Dans ce même dossier, « parce que l’extrême droite se combat sur le terrain », nous étions revenus « sur des mobilisations antifascistes, passées ou présentes, qui montrent qu’il est possible et nécessaire de passer à l’offensive ». Les formes de la contre-offensive restant à débattre.
Dans le présent dossier, nous avons voulu alimenter ces mêmes débats sous l’angle du double mouvement qui s’opère, ces dernières années, entre une radicalisation idéologique des droites, le plus souvent gagnées au néoconservatisme, mises en difficultés par les conséquences d’une crise financière qu’elles ont elles-mêmes promue et le « recentrage » de façade, le prétendu « aggiornamento » qu’opèrent certaines organisations d’extrême droite issues des fascismes historiques, particulièrement le FN.
Pour alimenter nos débats militants, nous avons sollicité auteurs, chercheurs, analystes et syndicalistes. Certaines de leurs réflexions peuvent paraître désarmantes ou provocatrices. Mais à travers ces différents points de vue apparaissent « en creux » de nombreuses questions qu’il s’agit de se poser afin de mener efficacement la lutte contre la poussée d’une extrême droite qui prétend jouer un rôle d’alternative au système capitaliste. Il s’agit d’éclairer les recompositions en gestation au sein des droites.
Même si certaines franges militantes savent que le FN d’aujourd’hui s’inscrit dans la continuité du FN d’hier, il s’agit bien de le démontrer. En effet, on ne peut ignorer l’audience retrouvée, voire élargie par un nouvel « effet Le Pen » après celui des années 1980. L’influence politique retrouvée d’un parti qui, d’élection en élection, tente de capter les suffrages de nouveaux « segments électoraux » tout en s’attirant la confiance de fractions du patronat. Un parti qui tente de rajeunir et de reconstituer un appareil militant mis à mal lors de la scission de 1998. Un parti qui, comme le souligne le politologue Jean-Yves Camus, cherche à « faire cohabiter radicalité idéologique et pragmatisme tactique en affirmant [sa] vocation à exercer le pouvoir dans le cadre d’une stratégie annoncée de normalisation et de respectabilité. »
Ainsi, il s’agit de comprendre les logiques à l’œuvre dans un contexte marqué par une crise politique, sociale et économique d’une violence sans précédent pour les peuples, de « déconstruire » les impostures frontistes – son offensive en direction du monde du travail par exemple. Il reste également nécessaire de rester vigilant face aux tentatives d’autres mouvances d’extrême droite d’exister (en convergences avec les secteurs de la droite conservatrice) à la marge du FN. En l’occurrence, dans ce dossier, la mouvance catholique intégriste (récemment soutenue dans ses actions, à Paris et Lille, par le Parti antisioniste ou le groupuscule Forsane Alizza).
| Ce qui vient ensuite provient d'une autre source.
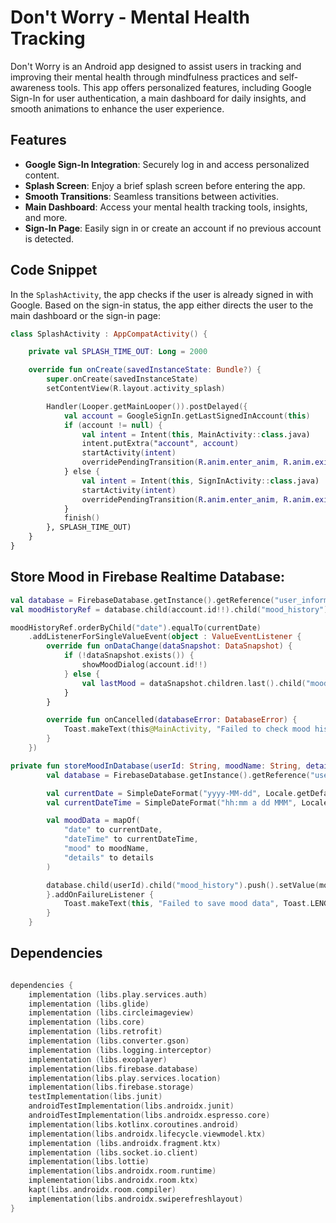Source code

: # Don't Worry - Mental Health Tracking

Don't Worry is an Android app designed to assist users in tracking and improving their mental health through mindfulness practices and self-awareness tools. This app offers personalized features, including Google Sign-In for user authentication, a main dashboard for daily insights, and smooth animations to enhance the user experience.

## Features

- **Google Sign-In Integration**: Securely log in and access personalized content.
- **Splash Screen**: Enjoy a brief splash screen before entering the app.
- **Smooth Transitions**: Seamless transitions between activities.
- **Main Dashboard**: Access your mental health tracking tools, insights, and more.
- **Sign-In Page**: Easily sign in or create an account if no previous account is detected.

## Code Snippet

In the `SplashActivity`, the app checks if the user is already signed in with Google. Based on the sign-in status, the app either directs the user to the main dashboard or the sign-in page:

```kotlin
class SplashActivity : AppCompatActivity() {

    private val SPLASH_TIME_OUT: Long = 2000

    override fun onCreate(savedInstanceState: Bundle?) {
        super.onCreate(savedInstanceState)
        setContentView(R.layout.activity_splash)

        Handler(Looper.getMainLooper()).postDelayed({
            val account = GoogleSignIn.getLastSignedInAccount(this)
            if (account != null) {
                val intent = Intent(this, MainActivity::class.java)
                intent.putExtra("account", account)
                startActivity(intent)
                overridePendingTransition(R.anim.enter_anim, R.anim.exit_anim)
            } else {
                val intent = Intent(this, SignInActivity::class.java)
                startActivity(intent)
                overridePendingTransition(R.anim.enter_anim, R.anim.exit_anim)
            }
            finish()
        }, SPLASH_TIME_OUT)
    }
}
```
## Store Mood in Firebase Realtime Database:

```kotlin
val database = FirebaseDatabase.getInstance().getReference("user_information")
val moodHistoryRef = database.child(account.id!!).child("mood_history")

moodHistoryRef.orderByChild("date").equalTo(currentDate)
    .addListenerForSingleValueEvent(object : ValueEventListener {
        override fun onDataChange(dataSnapshot: DataSnapshot) {
            if (!dataSnapshot.exists()) {
                showMoodDialog(account.id!!)
            } else {
                val lastMood = dataSnapshot.children.last().child("mood").getValue(String::class.java)
            }
        }

        override fun onCancelled(databaseError: DatabaseError) {
            Toast.makeText(this@MainActivity, "Failed to check mood history", Toast.LENGTH_SHORT).show()
        }
    })

private fun storeMoodInDatabase(userId: String, moodName: String, details: String) {
        val database = FirebaseDatabase.getInstance().getReference("user_information")

        val currentDate = SimpleDateFormat("yyyy-MM-dd", Locale.getDefault()).format(Date())
        val currentDateTime = SimpleDateFormat("hh:mm a dd MMM", Locale.getDefault()).format(Date())

        val moodData = mapOf(
            "date" to currentDate,
            "dateTime" to currentDateTime,
            "mood" to moodName,
            "details" to details
        )

        database.child(userId).child("mood_history").push().setValue(moodData).addOnSuccessListener {
        }.addOnFailureListener {
            Toast.makeText(this, "Failed to save mood data", Toast.LENGTH_SHORT).show()
        }
    }
```
## Dependencies

``` kts

dependencies {
    implementation (libs.play.services.auth)
    implementation (libs.glide)
    implementation (libs.circleimageview)
    implementation (libs.core)
    implementation (libs.retrofit)
    implementation (libs.converter.gson)
    implementation (libs.logging.interceptor)
    implementation (libs.exoplayer)
    implementation(libs.firebase.database)
    implementation(libs.play.services.location)
    implementation(libs.firebase.storage)
    testImplementation(libs.junit)
    androidTestImplementation(libs.androidx.junit)
    androidTestImplementation(libs.androidx.espresso.core)
    implementation(libs.kotlinx.coroutines.android)
    implementation(libs.androidx.lifecycle.viewmodel.ktx)
    implementation (libs.androidx.fragment.ktx)
    implementation (libs.socket.io.client)
    implementation(libs.lottie)
    implementation(libs.androidx.room.runtime)
    implementation(libs.androidx.room.ktx)
    kapt(libs.androidx.room.compiler)
    implementation(libs.androidx.swiperefreshlayout)
}

```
Une mouvance militante dont le Vatican a bien besoin en ces temps de reflux de son influence.
René Monzat déclarait, dans le dossier de novembre 2010, « Le contexte a changé […] nous manifestions dans le cadre de Ras l’front, réseau en intersection organique avec le mouvement ouvrier syndical et les organisations politiques de gauche et d’extrême gauche, nous le faisions aussi sur le socle des valeurs démocratiques issues de la Révolution française et de la Résistance partagées et formellement revendiquées par tout l’éventail politique hors FN. » Et tout cela a des conséquences sur les formes de ripostes.
L’objectif de ce dossier est de contribuer, sans tabou ni pré-acquis, à faire avancer le débat concernant la stratégie face à la résistible ascension des extrêmes droites du xxie siècle.
Commission nationale antifasciste
1. « Extrêmes droites: les connaître pour mieux les combattre », Tout est à nous! La Revue, n°15, novembre 2010.